Two former MCI executives, Joyce Dorris and Paul Erickson, want to bring Internet phone service to mainstream America. "We're in the beginning of a wholesale transformation to have communications run over Internet technology," said Erickson, chief executive of SunRocket, a start-up in Vienna. "If you have broadband, you'd be silly not to put your phone service on the Internet."
SunRocket Inc. began providing Voice over Internet Protocol service in the Washington and Baltimore areas in September, and in Boston last month. Dorris and Erickson said company plans to expand nationwide by year-end.
"We're passionate about starting with a blank sheet of paper and saying: 'What's the way [a phone company] should work? How can we make it as simple as possible?'," Erickson said.
SunRocket charges $24.95 a month for almost all of its phone services, with no added fees. The package includes unlimited domestic calls, features such as voice mail and caller ID, an allowance for international calls, two directory assistance calls and an extra phone number with a distinctive ring and voice mail. A customer needs a phone and a broadband connection that connects to a device SunRocket calls "the gizmo."

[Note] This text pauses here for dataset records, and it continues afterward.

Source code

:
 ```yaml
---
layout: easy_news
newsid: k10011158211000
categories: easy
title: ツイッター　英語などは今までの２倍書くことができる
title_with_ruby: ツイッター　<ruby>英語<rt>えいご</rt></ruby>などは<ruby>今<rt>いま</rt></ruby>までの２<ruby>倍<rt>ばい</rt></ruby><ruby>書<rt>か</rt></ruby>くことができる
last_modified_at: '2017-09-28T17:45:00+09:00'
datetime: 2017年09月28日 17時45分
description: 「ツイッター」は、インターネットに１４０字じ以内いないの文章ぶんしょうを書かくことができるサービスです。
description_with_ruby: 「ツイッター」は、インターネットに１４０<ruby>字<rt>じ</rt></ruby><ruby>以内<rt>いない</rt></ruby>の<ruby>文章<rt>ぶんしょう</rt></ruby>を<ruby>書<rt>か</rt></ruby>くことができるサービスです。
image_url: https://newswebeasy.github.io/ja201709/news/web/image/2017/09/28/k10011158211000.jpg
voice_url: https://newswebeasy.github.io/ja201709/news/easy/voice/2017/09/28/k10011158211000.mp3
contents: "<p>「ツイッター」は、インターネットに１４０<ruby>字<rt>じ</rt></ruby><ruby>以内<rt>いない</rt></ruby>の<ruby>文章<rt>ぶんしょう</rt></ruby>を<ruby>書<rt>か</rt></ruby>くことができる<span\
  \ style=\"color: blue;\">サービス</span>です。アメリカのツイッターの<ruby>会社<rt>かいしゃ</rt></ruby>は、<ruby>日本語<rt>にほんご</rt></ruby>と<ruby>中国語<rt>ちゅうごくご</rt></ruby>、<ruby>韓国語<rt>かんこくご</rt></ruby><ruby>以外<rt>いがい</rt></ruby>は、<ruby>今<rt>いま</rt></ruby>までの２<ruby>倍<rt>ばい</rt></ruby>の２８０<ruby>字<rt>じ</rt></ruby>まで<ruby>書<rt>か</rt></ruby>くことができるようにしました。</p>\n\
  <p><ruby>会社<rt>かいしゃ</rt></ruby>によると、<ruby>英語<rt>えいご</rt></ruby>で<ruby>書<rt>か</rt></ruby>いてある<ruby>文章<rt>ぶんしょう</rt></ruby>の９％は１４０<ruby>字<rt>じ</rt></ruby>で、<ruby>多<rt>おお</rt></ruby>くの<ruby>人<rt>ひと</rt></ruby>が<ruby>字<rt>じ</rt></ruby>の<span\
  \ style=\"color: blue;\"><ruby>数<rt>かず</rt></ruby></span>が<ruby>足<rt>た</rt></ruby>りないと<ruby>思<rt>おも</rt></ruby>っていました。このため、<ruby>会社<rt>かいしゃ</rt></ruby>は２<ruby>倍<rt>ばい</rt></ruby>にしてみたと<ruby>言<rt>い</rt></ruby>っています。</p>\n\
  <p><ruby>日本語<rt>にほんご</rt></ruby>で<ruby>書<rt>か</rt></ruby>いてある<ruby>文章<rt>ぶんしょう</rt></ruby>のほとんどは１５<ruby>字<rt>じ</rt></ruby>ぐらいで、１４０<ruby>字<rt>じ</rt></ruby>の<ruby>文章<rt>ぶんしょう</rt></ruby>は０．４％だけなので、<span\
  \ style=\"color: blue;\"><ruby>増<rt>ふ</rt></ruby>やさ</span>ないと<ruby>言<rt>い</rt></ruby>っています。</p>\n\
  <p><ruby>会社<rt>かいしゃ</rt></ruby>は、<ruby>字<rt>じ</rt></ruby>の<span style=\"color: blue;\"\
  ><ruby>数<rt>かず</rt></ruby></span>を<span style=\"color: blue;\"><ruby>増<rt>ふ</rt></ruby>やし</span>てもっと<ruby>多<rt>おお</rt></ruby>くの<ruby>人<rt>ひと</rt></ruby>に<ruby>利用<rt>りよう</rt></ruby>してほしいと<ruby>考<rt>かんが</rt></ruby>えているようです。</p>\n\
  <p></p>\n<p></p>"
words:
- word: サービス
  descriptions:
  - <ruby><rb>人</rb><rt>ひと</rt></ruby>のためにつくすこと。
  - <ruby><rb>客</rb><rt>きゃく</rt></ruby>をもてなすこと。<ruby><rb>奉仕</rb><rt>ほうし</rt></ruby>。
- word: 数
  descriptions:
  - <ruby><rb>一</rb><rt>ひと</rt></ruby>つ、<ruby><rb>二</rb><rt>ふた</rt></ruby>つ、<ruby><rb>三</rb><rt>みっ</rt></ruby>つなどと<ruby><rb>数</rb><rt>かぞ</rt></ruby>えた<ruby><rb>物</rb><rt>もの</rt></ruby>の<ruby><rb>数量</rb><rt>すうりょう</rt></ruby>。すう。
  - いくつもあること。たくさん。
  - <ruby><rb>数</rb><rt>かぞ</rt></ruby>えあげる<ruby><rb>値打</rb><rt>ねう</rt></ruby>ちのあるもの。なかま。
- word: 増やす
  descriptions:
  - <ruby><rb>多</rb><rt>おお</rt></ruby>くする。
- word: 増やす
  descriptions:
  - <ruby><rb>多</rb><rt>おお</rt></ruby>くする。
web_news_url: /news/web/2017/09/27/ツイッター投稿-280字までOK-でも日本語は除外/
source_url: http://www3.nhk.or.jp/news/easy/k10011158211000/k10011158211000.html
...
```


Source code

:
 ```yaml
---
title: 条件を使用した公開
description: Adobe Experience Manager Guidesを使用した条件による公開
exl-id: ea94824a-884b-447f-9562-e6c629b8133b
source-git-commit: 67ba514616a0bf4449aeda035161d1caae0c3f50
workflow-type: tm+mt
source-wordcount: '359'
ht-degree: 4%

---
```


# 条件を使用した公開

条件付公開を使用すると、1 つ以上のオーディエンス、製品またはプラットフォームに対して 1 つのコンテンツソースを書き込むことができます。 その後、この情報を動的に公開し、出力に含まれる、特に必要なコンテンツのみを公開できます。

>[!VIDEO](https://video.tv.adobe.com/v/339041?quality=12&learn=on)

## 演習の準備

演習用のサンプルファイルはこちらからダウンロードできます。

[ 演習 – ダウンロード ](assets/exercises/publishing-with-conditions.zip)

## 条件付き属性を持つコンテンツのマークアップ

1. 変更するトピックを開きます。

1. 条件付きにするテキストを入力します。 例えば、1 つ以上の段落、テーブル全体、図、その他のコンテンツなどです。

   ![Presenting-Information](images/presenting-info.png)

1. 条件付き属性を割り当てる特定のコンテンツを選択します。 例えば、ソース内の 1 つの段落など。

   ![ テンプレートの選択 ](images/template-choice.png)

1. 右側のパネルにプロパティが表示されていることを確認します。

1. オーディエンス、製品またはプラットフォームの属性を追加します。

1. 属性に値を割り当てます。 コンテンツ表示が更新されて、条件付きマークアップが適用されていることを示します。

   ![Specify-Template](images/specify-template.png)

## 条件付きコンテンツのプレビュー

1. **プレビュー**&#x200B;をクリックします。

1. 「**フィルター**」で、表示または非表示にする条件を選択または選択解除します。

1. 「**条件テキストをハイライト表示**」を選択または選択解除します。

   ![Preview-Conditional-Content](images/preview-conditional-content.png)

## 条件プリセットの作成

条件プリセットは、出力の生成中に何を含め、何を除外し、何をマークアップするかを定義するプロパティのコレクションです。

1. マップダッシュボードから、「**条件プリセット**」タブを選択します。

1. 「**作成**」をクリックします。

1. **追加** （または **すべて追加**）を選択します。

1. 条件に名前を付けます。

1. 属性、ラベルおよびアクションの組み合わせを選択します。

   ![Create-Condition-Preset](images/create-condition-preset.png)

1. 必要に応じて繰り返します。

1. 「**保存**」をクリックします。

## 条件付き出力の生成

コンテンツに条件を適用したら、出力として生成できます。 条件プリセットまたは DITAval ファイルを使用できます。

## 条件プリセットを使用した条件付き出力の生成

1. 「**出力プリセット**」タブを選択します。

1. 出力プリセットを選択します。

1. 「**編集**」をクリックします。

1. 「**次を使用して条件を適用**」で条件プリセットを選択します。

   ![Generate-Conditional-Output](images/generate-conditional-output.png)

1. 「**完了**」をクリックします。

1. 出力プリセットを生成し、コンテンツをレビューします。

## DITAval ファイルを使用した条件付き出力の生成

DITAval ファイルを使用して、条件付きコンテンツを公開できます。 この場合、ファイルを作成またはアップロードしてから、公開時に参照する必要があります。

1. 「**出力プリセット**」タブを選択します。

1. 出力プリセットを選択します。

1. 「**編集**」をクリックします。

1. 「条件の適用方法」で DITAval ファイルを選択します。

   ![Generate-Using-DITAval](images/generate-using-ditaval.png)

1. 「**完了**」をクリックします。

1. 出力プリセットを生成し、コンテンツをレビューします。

The company has hundreds of customers already and Dorris and Erickson hope to see that number in the hundreds of thousands by this time next year.
At MCI, the two executives were behind some of the marketing tactics that revitalized its long-distance telephone business in the 1990s. Erickson said he invented 1-800-COLLECT, which became more expensive. "You come up with something successful, and then the big-company attitude takes over," he said. "Right now, there's a $4.99 surcharge and calls cost $1.15 per minute. Initially, it was $1.25 per call and 25 cents per minute. . . . I feel bad because I started it."
Dorris said she helped create the Neighborhood Built by MCI, which provided unlimited local and long-distance calls to customers for a fixed rate. "We've built our careers on looking at the market and taking a different approach," Dorris said.
But Internet phone service is looking less different as time goes on. Independent operators such as Vonage of New Jersey are already established, and giant phone and cable companies are moving into the field, too. But Dorris and Erickson do not regard the large communications companies as stiff competition.
"In new categories, it's independent brands who have the vision of the way it should be that get embraced by consumers because they stand for one thing. Customers want specialists," Dorris said. "As new categories are born, it's typically not the big, old companies that pave the way."
Technophobia, however, is probably their biggest challenge in weaning potential customers from copper-wire phones. "Sometimes it takes a friend, neighbor or colleague to say this works, it's great," Erickson said. "It's those people that are going to carry the message."